In these circumstances, Dickinson did not hesitate to give the young man a chance to shine. Corthay started as an apprentice stitcher under the tutelage of ‘Monsieur Louis’ Portella, a great workshop manager of the time.
Corthay remembers his brief year-and-a-half stint at Lobb’s with great affection, especially the various colourful characters whose names he can still recall thirty years later: David, Gaspard, Laurent, ‘Monsieur Yves’, ‘Madame Marie-Claude ’.
‘When the old bootmakers were coming to the workshop for their delivery, the young apprentices that we were leapt on their shoes to scrutinize each and every detail and learn as much as possible from their work.

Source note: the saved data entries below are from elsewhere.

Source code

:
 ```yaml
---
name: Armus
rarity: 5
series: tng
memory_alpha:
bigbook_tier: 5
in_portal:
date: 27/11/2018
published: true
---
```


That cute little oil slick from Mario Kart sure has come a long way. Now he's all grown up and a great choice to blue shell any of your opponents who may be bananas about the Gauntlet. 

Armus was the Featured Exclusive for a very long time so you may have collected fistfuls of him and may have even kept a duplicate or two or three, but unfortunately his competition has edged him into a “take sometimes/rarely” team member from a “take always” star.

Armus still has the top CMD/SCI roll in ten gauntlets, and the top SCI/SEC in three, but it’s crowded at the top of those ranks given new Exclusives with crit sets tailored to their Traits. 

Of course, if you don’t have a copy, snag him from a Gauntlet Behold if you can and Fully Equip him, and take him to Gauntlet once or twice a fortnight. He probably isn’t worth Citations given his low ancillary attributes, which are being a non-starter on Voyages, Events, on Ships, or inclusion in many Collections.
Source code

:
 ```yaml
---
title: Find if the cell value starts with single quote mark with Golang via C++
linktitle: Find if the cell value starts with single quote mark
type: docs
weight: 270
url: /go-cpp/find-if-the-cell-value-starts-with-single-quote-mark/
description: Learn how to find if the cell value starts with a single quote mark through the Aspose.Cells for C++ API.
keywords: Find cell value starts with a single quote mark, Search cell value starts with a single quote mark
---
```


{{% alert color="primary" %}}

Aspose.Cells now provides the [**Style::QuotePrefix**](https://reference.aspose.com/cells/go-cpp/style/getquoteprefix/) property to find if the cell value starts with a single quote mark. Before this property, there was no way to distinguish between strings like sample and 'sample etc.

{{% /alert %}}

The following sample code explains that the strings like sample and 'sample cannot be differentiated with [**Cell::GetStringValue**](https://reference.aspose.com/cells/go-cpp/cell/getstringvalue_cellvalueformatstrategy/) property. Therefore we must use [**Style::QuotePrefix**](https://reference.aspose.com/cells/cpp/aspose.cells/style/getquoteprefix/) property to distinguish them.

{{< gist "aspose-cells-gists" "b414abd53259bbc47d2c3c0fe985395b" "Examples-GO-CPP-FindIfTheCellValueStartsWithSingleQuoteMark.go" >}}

Can you imagine that these artisans had been trained before the war? Their skills were like an endangered species. I was ever so lucky to have known such magnificent craftsmen before they disappeared.’
In 1985, barely a year and a half after arriving at John Lobb’s, Corthay received a phone call from Dréan’s former closer, who was then working for Berluti. Since he was retiring, he suggested that Corthay join the Berluti workshop and work under Jean Bourles. This major figure in the trade had trained with the legendary Roger Vivier, the footwear genius who invented stilettoes, created the pattern for Dior pumps and made the titillating thigh-high boots sported by Brigitte Bardot for the song ‘Harley Davidson’ in the 1960s.
Famous for his meticulous approach, Bourles turned out to be Corthay’s second major influence, passing on his taste for excellence and exacting perfection. A year later, in 1986, Pierre stepped into the great Bourles’s shoes as manager of the bespoke workshop. He stayed there for six years, until one of the firm’s suppliers, the last-maker Max Hameline, told him that the old bootmaker Richomme wanted to retire and was looking for someone to replace him.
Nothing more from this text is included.